TENDANCE. Si les Français n’ont jamais été aussi connectés qu’aujourd’hui, ils sont aussi de plus en plus nombreux à rechercher des espaces de déconnexion. Véritable tendance ou simple effet de mode ?

Appels, SMS, mails, notifications, tweets… alors que le tourbillon de l’hyperconnexion touche une grande majorité de Français – 77 % possèdent un smartphone et le consultent en moyenne 26,6 fois par jours  –, la question du retour à la vie réelle est aujourd’hui au cœur d’un débat de société. Car si certains gèrent sans difficulté une connexion à outrance, celle-ci peut s’avérer toxique pour d’autres, allant même jusqu’à provoquer burn-out et dépression. « En moins de vingt-cinq ans, nous sommes passés d’un plaisir récent de connexion à un désir latent de déconnexion », confirme le sociologue spécialiste des technologies de communication Francis Jauréguiberry. Preuve de l’ampleur de la tendance : le législateur s’est lui-même emparé de la question en instituant un droit à la déconnexion. Depuis le 1er janvier dernier, les entreprises de plus de cinquante salariés ont ainsi l’obligation de mettre en place « des instruments de régulation de l’outil numérique ».

Connexion maîtrisée

Car si les nouvelles technologies sont d’extraordinaires portes ouvertes sur le monde, celles-ci peuvent aussi venir troubler l’équilibre entre vie privée et vie professionnelle.
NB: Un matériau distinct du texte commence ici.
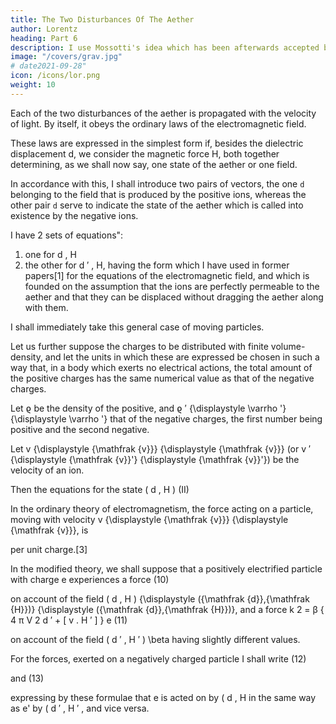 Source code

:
 ```yaml
---
title: The Two Disturbances Of The Aether
author: Lorentz
heading: Part 6
description: I use Mossotti's idea which has been afterwards accepted by Wilhelm Weber and Zöllner.
image: "/covers/grav.jpg"
# date2021-09-28"
icon: /icons/lor.png
weight: 10
---
```




Each of the two disturbances of the aether is propagated with the velocity of light. By itself, it obeys the ordinary laws of the electromagnetic field. 

These laws are expressed in the simplest form if, besides the dielectric displacement d, we consider the magnetic force H, both together determining, as we shall now say, one state of the aether or one field. 

In accordance with this, I shall introduce two pairs of vectors, the one `d` belonging to the field that is produced by the positive ions, whereas the other pair `d` serve to indicate the state of the aether which is called into existence by the negative ions. 

I have 2 sets of equations":

1. one for d , H  
2. the other for d ′ , H, having the form which I have used in former papers[1] for the equations of the electromagnetic field, and which is founded on the assumption that the ions are perfectly permeable to the aether and that they can be displaced without dragging the aether along with them.

I shall immediately take this general case of moving particles.

Let us further suppose the charges to be distributed with finite volume-density, and let the units in which these are expressed be chosen in such a way that, in a body which exerts no electrical actions, the total amount of the positive charges has the same numerical value as that of the negative charges.

Let ϱ  be the density of the positive, and ϱ ′ {\displaystyle \varrho '} {\displaystyle \varrho '} that of the negative charges, the first number being positive and the second negative.

Let v {\displaystyle {\mathfrak {v}}} {\displaystyle {\mathfrak {v}}} (or v ′ {\displaystyle {\mathfrak {v}}'} {\displaystyle {\mathfrak {v}}'}) be the velocity of an ion.

Then the equations for the state ( d , H ) (II)

In the ordinary theory of electromagnetism, the force acting on a particle, moving with velocity v {\displaystyle {\mathfrak {v}}} {\displaystyle {\mathfrak {v}}}, is


per unit charge.[3]

In the modified theory, we shall suppose that a positively electrified particle with charge e experiences a force (10)

on account of the field ( d , H ) {\displaystyle ({\mathfrak {d}},{\mathfrak {H}})} {\displaystyle ({\mathfrak {d}},{\mathfrak {H}})}, and a force k 2 = β { 4 π V 2 d ′ + [ v   .   H ′ ] } e  	(11)

on account of the field ( d ′ , H ′ ) \beta having slightly different values.

For the forces, exerted on a negatively charged particle I shall write
(12)

and (13)

expressing by these formulae that e is acted on by ( d , H in the same way as e' by ( d ′ , H ′ , and vice versa.


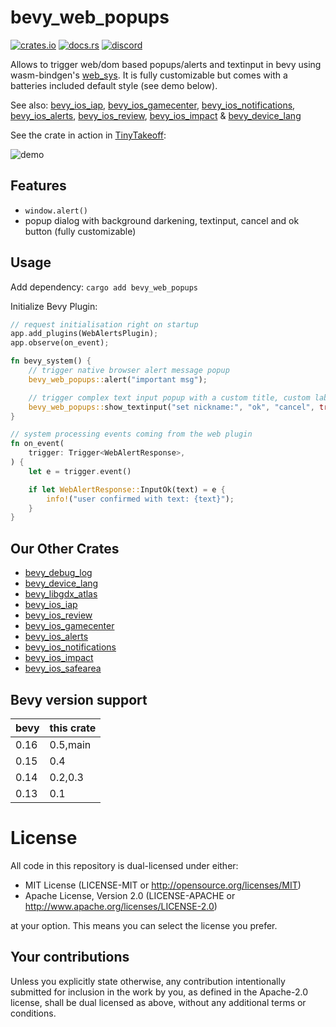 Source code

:# bevy_web_popups

[![crates.io][sh_crates]][lk_crates]
[![docs.rs][sh_docs]][lk_docs]
[![discord][sh_discord]][lk_discord]

[sh_crates]: https://img.shields.io/crates/v/bevy_web_popups.svg
[lk_crates]: https://crates.io/crates/bevy_web_popups
[sh_docs]: https://img.shields.io/docsrs/bevy_web_popups
[lk_docs]: https://docs.rs/bevy_web_popups/latest/bevy_web_popups/
[sh_discord]: https://img.shields.io/discord/1176858176897953872?label=discord&color=5561E6
[lk_discord]: https://discord.gg/rQNeEnMhus

Allows to trigger web/dom based popups/alerts and textinput in bevy using wasm-bindgen's [web_sys](https://docs.rs/web-sys/latest/web_sys/).
It is fully customizable but comes with a batteries included default style (see demo below).

See also:
[bevy_ios_iap](https://github.com/rustunit/bevy_ios_iap), [bevy_ios_gamecenter](https://github.com/rustunit/bevy_ios_gamecenter), [bevy_ios_notifications](https://github.com/rustunit/bevy_ios_notifications), [bevy_ios_alerts](https://github.com/rustunit/bevy_ios_alerts), [bevy_ios_review](https://github.com/rustunit/bevy_ios_review), [bevy_ios_impact](https://github.com/rustunit/bevy_ios_impact) & [bevy_device_lang](https://github.com/rustunit/bevy_device_lang)

See the crate in action in [TinyTakeoff](www.tinytakeoff.com):

![demo](./assets/demo.gif)

## Features
* `window.alert()`
* popup dialog with background darkening, textinput, cancel and ok button (fully customizable)

## Usage

Add dependency: `cargo add bevy_web_popups`

Initialize Bevy Plugin:

```rust
// request initialisation right on startup
app.add_plugins(WebAlertsPlugin);
app.observe(on_event);
```

```rust
fn bevy_system() {
    // trigger native browser alert message popup
    bevy_web_popups::alert("important msg");

    // trigger complex text input popup with a custom title, custom labels for the buttons and asking to spawn default css classes instead of specifying them ourselfs
    bevy_web_popups::show_textinput("set nickname:", "ok", "cancel", true);
}

// system processing events coming from the web plugin
fn on_event(
    trigger: Trigger<WebAlertResponse>,
) {
    let e = trigger.event()

    if let WebAlertResponse::InputOk(text) = e {
        info!("user confirmed with text: {text}");
    }
}
```

## Our Other Crates

- [bevy_debug_log](https://github.com/rustunit/bevy_debug_log)
- [bevy_device_lang](https://github.com/rustunit/bevy_device_lang)
- [bevy_libgdx_atlas](https://github.com/rustunit/bevy_libgdx_atlas)
- [bevy_ios_iap](https://github.com/rustunit/bevy_ios_iap)
- [bevy_ios_review](https://github.com/rustunit/bevy_ios_review)
- [bevy_ios_gamecenter](https://github.com/rustunit/bevy_ios_gamecenter)
- [bevy_ios_alerts](https://github.com/rustunit/bevy_ios_alerts)
- [bevy_ios_notifications](https://github.com/rustunit/bevy_ios_notifications)
- [bevy_ios_impact](https://github.com/rustunit/bevy_ios_impact)
- [bevy_ios_safearea](https://github.com/rustunit/bevy_ios_safearea)

## Bevy version support

|bevy|this crate|
|---|---|
|0.16|0.5,main|
|0.15|0.4|
|0.14|0.2,0.3|
|0.13|0.1|

# License

All code in this repository is dual-licensed under either:

- MIT License (LICENSE-MIT or http://opensource.org/licenses/MIT)
- Apache License, Version 2.0 (LICENSE-APACHE or http://www.apache.org/licenses/LICENSE-2.0)

at your option. This means you can select the license you prefer.

## Your contributions
Unless you explicitly state otherwise, any contribution intentionally submitted for inclusion in the work by you, as defined in the Apache-2.0 license, shall be dual licensed as above, without any additional terms or conditions.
Et pour cause : connectés via leur smartphone, certains salariés sont aujourd’hui joignables nuit et jour. 77 % des cadres ouvrent leurs mails en dehors de leur lieu de travail. Une situation jugée anxiogène par 82 % d’entre eux. Pour Cindy Felio, psychologue du travail et docteure en sciences de l’information et de la communication, le problème ne vient pas d’un excès de connexion. « Lorsqu’on est contraint de travailler en dehors des horaires de bureau, c’est généralement qu’il existe une mauvaise gestion du temps de travail, analyse-t-elle. La surconnexion est souvent révélatrice d’un problème de fond. » Se déconnecter ne serait donc qu’une solution superficielle. « C’est un peu l’arbre qui cache la forêt », résume la spécialiste. Difficile néanmoins de nier l’implication des nouvelles technologies dans le sentiment de surcharge professionnelle. « Même si elle n’est pas la cause de son mal-être, la surconnexion peut effectivement accélérer la sensation de mal-être d’un salarié », confirme Cindy Felio. Pas question pour autant de dramatiser. « Dans la plupart des cas, chacun oriente ses usages en fonction de ses besoins. » Une « connexion maitrisée » qui, selon Francis Jauréguiberry, suppose « d’instaurer des coupures, des sas temporels, des mises à distance ».

Retrouver son intériorité

Un laps de temps permettant de renouer avec une forme de tranquillité mais aussi de faire le plein de ressources personnelles et de dépaysement. La déconnexion serait même vécue par certains comme une « pratique de son intériorité ». « L’attente, l’isolement et le silence, longtemps combattus, car synonymes de pauvreté, d’enfermement ou de solitude, réapparaissent dans ce cadre non plus comme quelque chose de subi, mais des états choisis », analyse le sociologue. La quête d’un retour à soi n’est pourtant pas une tendance moderne. De tout temps, l’individu a recherché l’isolement pour réfléchir, écrire, méditer… La déconnexion ne serait-elle alors qu’un levier marketing ? Sûrement. En témoigne la multiplication d’offres pour des activités ou des voyages estampillées « digital detox ». « Je crois que l’effet de mode retombera lorsque chacun se sera rendu compte qu’il n’y a finalement pas grande différence avec un voyage normal », estime Cindy Felio. Que les drogués de la connexion se rassurent, les technologies de la communication ont encore de beaux jours devant elles.